Meanwhile, interested people can write it by hand in the titles.


----------



## lazarus78

I just realize that in the dictionary page the link "Ask in the forums yourself" takes you directly to the GV forum. Actually, I have to admitt that it took me a long time to realize that some of my questions were grammar and not vocabulary-related issues.

I guess many foreros (as myself) just got used to use the GV as the one and only forum. And every day I see several threads that were moved by the Mods to the appropriate forum. 

Why not to offer in the dictionary search results page the option:

Ask in the forums yourself:
Vocabulary
Grammar 
Sólo Español
English only

In this way, obliging the foreros to think about the nature of their question, they will likely select the most appropriate forum, making easier the life of the moderators and I guess lighter the traffic in the GV.

Regards,

Lazarus


----------



## Countless_Individuals

Nice idea, Lazarus78.


----------



## ryba

Hello, everyone!

The traffic in *General Vocabulary / Vocabulario General* is just too big and after a few minutes you have to look for your thread five pages away and you find out no one actually answered, we've already made it clear.

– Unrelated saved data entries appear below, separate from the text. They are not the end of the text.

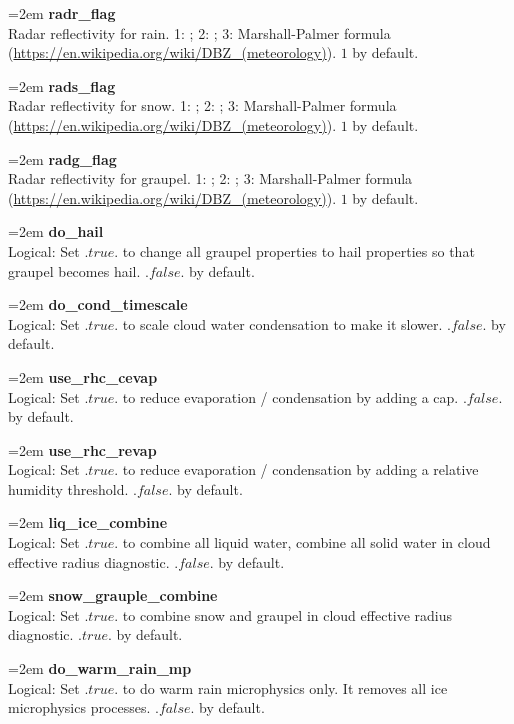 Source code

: \documentclass[letterpaper,titlepage,10pt]{article}
\numberwithin{equation}{section}
\begin{document}
\begin{appendices}
\hangindent=2em
\textbf{radr\_flag}\\ Radar reflectivity for rain. 1: \citet{stoelinga2005simu}; 2: \citet{smith1975rada, tong2005ense}; 3: Marshall-Palmer formula (\url{https://en.wikipedia.org/wiki/DBZ_(meteorology)}). $1$ by default.

\hangindent=2em
\textbf{rads\_flag}\\ Radar reflectivity for snow. 1: \citet{stoelinga2005simu}; 2: \citet{smith1975rada, tong2005ense}; 3: Marshall-Palmer formula (\url{https://en.wikipedia.org/wiki/DBZ_(meteorology)}). $1$ by default.

\hangindent=2em
\textbf{radg\_flag}\\ Radar reflectivity for graupel. 1: \citet{stoelinga2005simu}; 2: \citet{smith1975rada, tong2005ense}; 3: Marshall-Palmer formula (\url{https://en.wikipedia.org/wiki/DBZ_(meteorology)}). $1$ by default.

\hangindent=2em
\textbf{do\_hail}\\ Logical: Set $.true.$ to change all graupel properties to hail properties so that graupel becomes hail. $.false.$ by default.

\hangindent=2em
\textbf{do\_cond\_timescale}\\ Logical: Set $.true.$ to scale cloud water condensation to make it slower. $.false.$ by default.

\hangindent=2em
\textbf{use\_rhc\_cevap}\\ Logical: Set $.true.$ to reduce evaporation / condensation by adding a cap. $.false.$ by default.

\hangindent=2em
\textbf{use\_rhc\_revap}\\ Logical: Set $.true.$ to reduce evaporation / condensation by adding a relative humidity threshold. $.false.$ by default.

\hangindent=2em
\textbf{liq\_ice\_combine}\\ Logical: Set $.true.$ to combine all liquid water, combine all solid water in cloud effective radius diagnostic. $.false.$ by default.

\hangindent=2em
\textbf{snow\_grauple\_combine}\\ Logical: Set $.true.$ to combine snow and graupel in cloud effective radius diagnostic. $.true.$ by default.

\hangindent=2em
\textbf{do\_warm\_rain\_mp}\\ Logical: Set $.true.$ to do warm rain microphysics only. It removes all ice microphysics processes. $.false.$ by default.


\end{appendices}
\end{document}
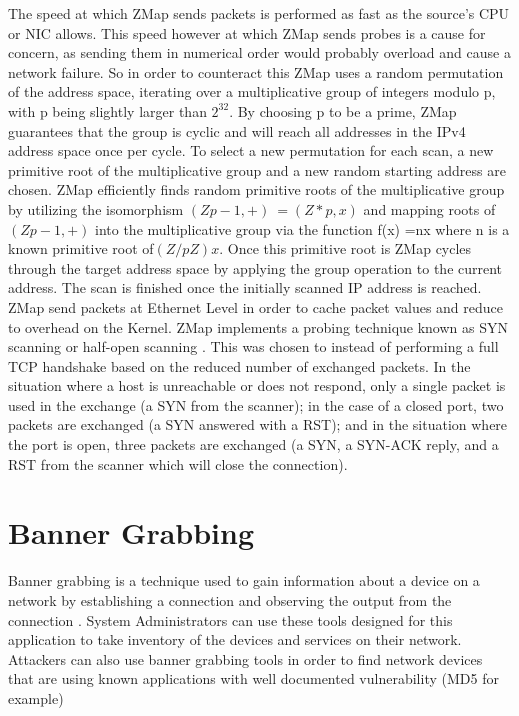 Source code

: \documentclass[a4wide,leqno,12pt]{report}
\begin{document}
The speed at which ZMap sends packets is performed as fast as the source's CPU or NIC allows. This speed however at which ZMap sends probes is a cause for concern, as sending them in numerical order would probably overload and cause a network failure. So in order to counteract this ZMap uses a random permutation of the address space, iterating over a multiplicative group of integers modulo p, with p being slightly larger than $2^{32}$. By choosing p to be a prime, ZMap guarantees that the group is cyclic and
will reach all addresses in the IPv4 address space once per cycle. To select a new permutation for each scan, a new primitive root of the multiplicative group and a new random starting address are chosen. ZMap efficiently finds random primitive roots of
the  multiplicative  group  by  utilizing  the  isomorphism $(Zp - 1,+)~=(Z*p,x)$ and  mapping  roots of$(Zp-1,+)$ into the multiplicative group via the  function f(x) =nx where n is a known primitive root of$(Z/pZ)x$. Once this primitive root is ZMap cycles through the target address space by applying the group operation to the current address. The scan is finished once the initially scanned IP address is reached\cite{durumeric2013zmap}.\\

ZMap send packets at Ethernet Level in order to cache packet values and reduce to overhead on the Kernel.
ZMap implements a probing technique known as
SYN scanning or half-open scanning \cite{durumeric2013zmap}. This was chosen to instead of performing a full TCP handshake
based on the reduced number of exchanged packets.  In
the situation where a host is unreachable or does
not respond, only a single packet is used in the exchange (a SYN from
the scanner); in the case of a closed port, two packets
are exchanged (a SYN answered with a RST); and in the
situation where the port is open, three packets are
exchanged (a SYN, a SYN-ACK reply, and a RST from
the scanner which will close the connection)\cite{durumeric2013zmap}.


\section{Banner Grabbing}
Banner grabbing is a technique used to gain information about a device on a network by establishing a connection and observing the output from the connection \cite{kondo2014penetration}. System Administrators can use these tools designed for this application to take inventory of the devices and services on their network. Attackers can also use banner grabbing tools in order to find network devices that are using known applications with well documented vulnerability (MD5 for example)
\end{document}
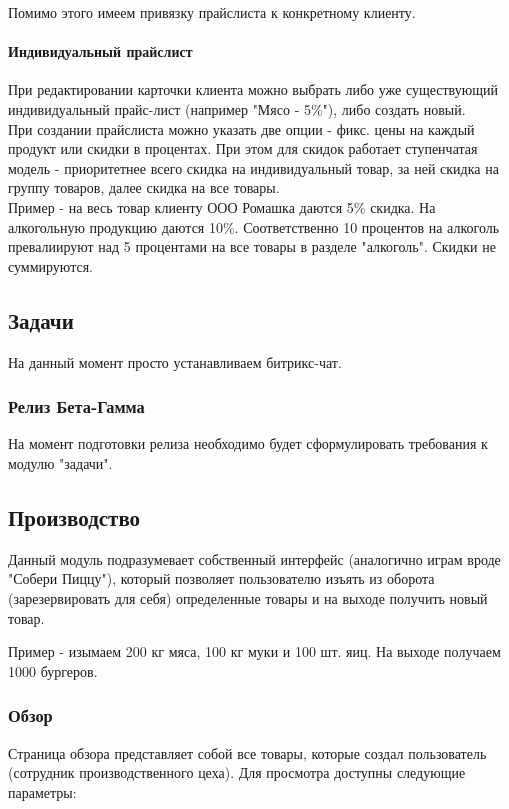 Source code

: \documentclass[DIV=calc, paper=a4, fontsize=11pt]{scrartcl} %
\begin{document}
Помимо этого имеем привязку прайслиста к конкретному клиенту.

\paragraph{Индивидуальный прайслист}

При редактировании карточки клиента можно выбрать либо уже существующий индивидуальный прайс-лист (например "Мясо - 5\%"), либо создать новый.
\\[0.5cm]
При создании прайслиста можно указать две опции - фикс. цены на каждый продукт или скидки в процентах. При этом для скидок работает ступенчатая модель - приоритетнее всего скидка на индивидуальный товар, за ней скидка на группу товаров, далее скидка на все товары.
\\[0.5cm]
Пример - на весь товар клиенту ООО Ромашка даются 5\% скидка. На алкогольную продукцию даются 10\%. Соответственно 10 процентов на алкоголь превалиируют над 5 процентами на все товары в разделе "алкоголь". Скидки не суммируются.

\subsection{Задачи}

На данный момент просто устанавливаем битрикс-чат.

\subsubsection{Релиз Бета-Гамма}
На момент подготовки релиза необходимо будет сформулировать требования к модулю "задачи".

\subsection{Производство}

Данный модуль подразумевает собственный интерфейс (аналогично играм вроде "Собери Пиццу"), который позволяет пользователю изъять из оборота (зарезервировать для себя) определенные товары и на выходе получить новый товар.

Пример - изымаем 200 кг мяса, 100 кг муки и 100 шт. яиц. На выходе получаем 1000 бургеров. 

\subsubsection{Обзор}
Страница обзора представляет собой все товары, которые создал пользователь (сотрудник производственного цеха). Для просмотра доступны следующие параметры:
\end{document}
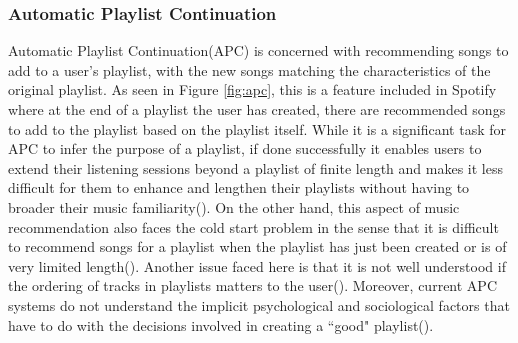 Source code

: \documentclass{l4proj}
\begin{document}
\subsubsection{Automatic Playlist Continuation} Automatic Playlist Continuation(APC) is concerned with recommending songs to add to a user's playlist, with the new songs matching the characteristics of the original playlist. As seen in Figure \ref{fig:apc}, this is a feature included in Spotify where at the end of a playlist the user has created, there are recommended songs to add to the playlist based on the playlist itself. While it is a significant task for APC to infer the purpose of a playlist, if done successfully it enables users to extend their listening sessions beyond a playlist of finite length and makes it less difficult for them to enhance and lengthen their playlists without having to broader their music familiarity(\cite{Schedl_Zamani_Chen_Deldjoo_Elahi_2018}). On the other hand, this aspect of music recommendation also faces the cold start problem in the sense that it is difficult to recommend songs for a playlist when the playlist has just been created or is of very limited length(\cite{Schedl_Zamani_Chen_Deldjoo_Elahi_2018}). Another issue faced here is that it is not well understood if the ordering of tracks in playlists matters to the user(\cite{Schedl_Zamani_Chen_Deldjoo_Elahi_2018}). Moreover, current APC systems do not understand the implicit psychological and sociological factors that have to do with the decisions involved in creating a ``good" playlist(\cite{Schedl_Zamani_Chen_Deldjoo_Elahi_2018}).
\end{document}
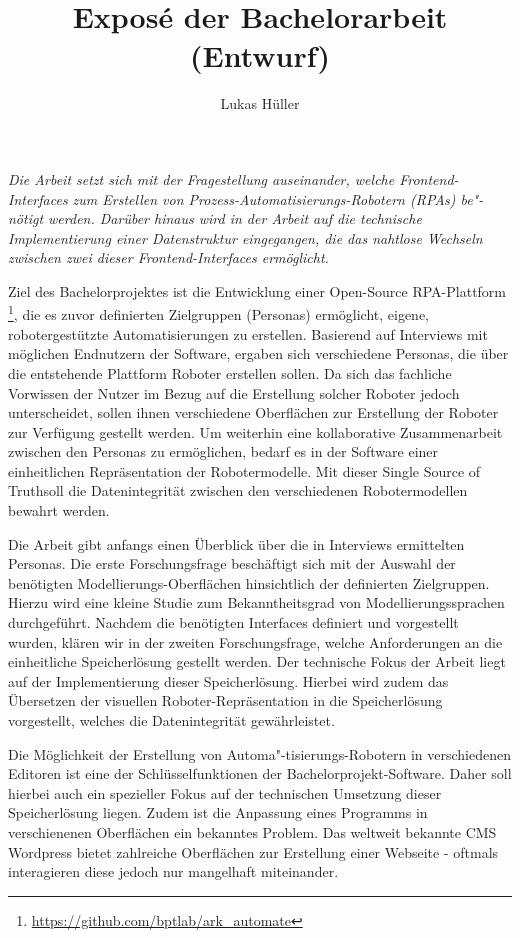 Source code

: \documentclass[a4paper, ngerman ]{article}
\title{Exposé der Bachelorarbeit (Entwurf)}
\author{Lukas Hüller}
\newcommand{\ssot}{\glqq Single Source of Truth\grqq{}}
\newcommand{\vspaceA}{\vspace{10pt}}
\begin{document}
\maketitle

\textit{Die Arbeit setzt sich mit der Fragestellung auseinander, welche Frontend-Interfaces zum Erstellen von Prozess-Automatisierungs-Robotern (RPAs) be"-nötigt werden. Darüber hinaus wird in der Arbeit auf die technische Implementierung einer Datenstruktur eingegangen, die das nahtlose Wechseln zwischen zwei dieser Frontend-Interfaces ermöglicht.}

\vspaceA

Ziel des Bachelorprojektes ist die Entwicklung einer Open-Source RPA-Plattform  \footnote{\url{https://github.com/bptlab/ark_automate}}, die es zuvor definierten Zielgruppen (Personas) ermöglicht, eigene, robotergestützte Automatisierungen zu erstellen. Basierend auf Interviews mit möglichen Endnutzern der Software, ergaben sich verschiedene Personas, die über die entstehende Plattform Roboter erstellen sollen. Da sich das fachliche Vorwissen der Nutzer im Bezug auf die Erstellung solcher Roboter jedoch unterscheidet, sollen ihnen verschiedene Oberflächen zur Erstellung der Roboter zur Verfügung gestellt werden. Um weiterhin eine kollaborative Zusammenarbeit zwischen den Personas zu ermöglichen, bedarf es in der Software einer einheitlichen Repräsentation der Robotermodelle. Mit dieser \ssot soll die Datenintegrität zwischen den verschiedenen Robotermodellen bewahrt werden. 

\vspaceA

Die Arbeit gibt anfangs einen Überblick über die in Interviews ermittelten Personas. Die erste Forschungsfrage beschäftigt sich mit der Auswahl der benötigten Modellierungs-Oberflächen hinsichtlich der definierten Zielgruppen. Hierzu wird eine kleine Studie zum Bekanntheitsgrad von Modellierungssprachen durchgeführt. Nachdem die benötigten Interfaces definiert und vorgestellt wurden, klären wir in der zweiten Forschungsfrage, welche Anforderungen an die einheitliche Speicherlösung gestellt werden. Der technische Fokus der Arbeit liegt auf der Implementierung dieser Speicherlösung. Hierbei wird zudem das Übersetzen der visuellen Roboter-Repräsentation in die Speicherlösung vorgestellt, welches die Datenintegrität gewährleistet. 

Die Möglichkeit der Erstellung von Automa"-tisierungs-Robotern in verschiedenen Editoren ist eine der Schlüsselfunktionen der Bachelorprojekt-Software. Daher soll hierbei auch ein spezieller Fokus auf der technischen Umsetzung dieser Speicherlösung liegen. Zudem ist die Anpassung eines Programms in verschienenen Oberflächen ein bekanntes Problem. Das weltweit bekannte CMS Wordpress bietet zahlreiche Oberflächen zur Erstellung einer Webseite - oftmals interagieren diese jedoch nur mangelhaft miteinander. 
\end{document}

Will splitting the forum help improve threads quality?

I'm positive it will, smaller forums will start living their own lives gaining the ambience indispensable for a forum to be an nice place.

Under one condition. The division and the section names have to be easy to understand for everyone, especially for the newbies and for the ones who "just dropped in to ask a question" and don't really fell like reading all the Rules / Normas stuff. When I was a n00b I once misplaced a thread putting a question about "Preterito Perfecto en Argentina" in *Grammar/Gramática, etc.* although I didn't intend to speak English nor get answered in English and I did it just because the forum had *Gramatica* in the title (I sholud've'd placed it in Sólo Espanol).

The section names need to be kept as clear as possible. No ambiguity allowed.

The big problem is that, as we all know, there are no clear limits between the spheres of life and branches of science and creating a good and easy understandable system is much more difficult than dividing the forum in Eng>Spa and Esp>Ing sections.

What possible cathegories come up to your mind?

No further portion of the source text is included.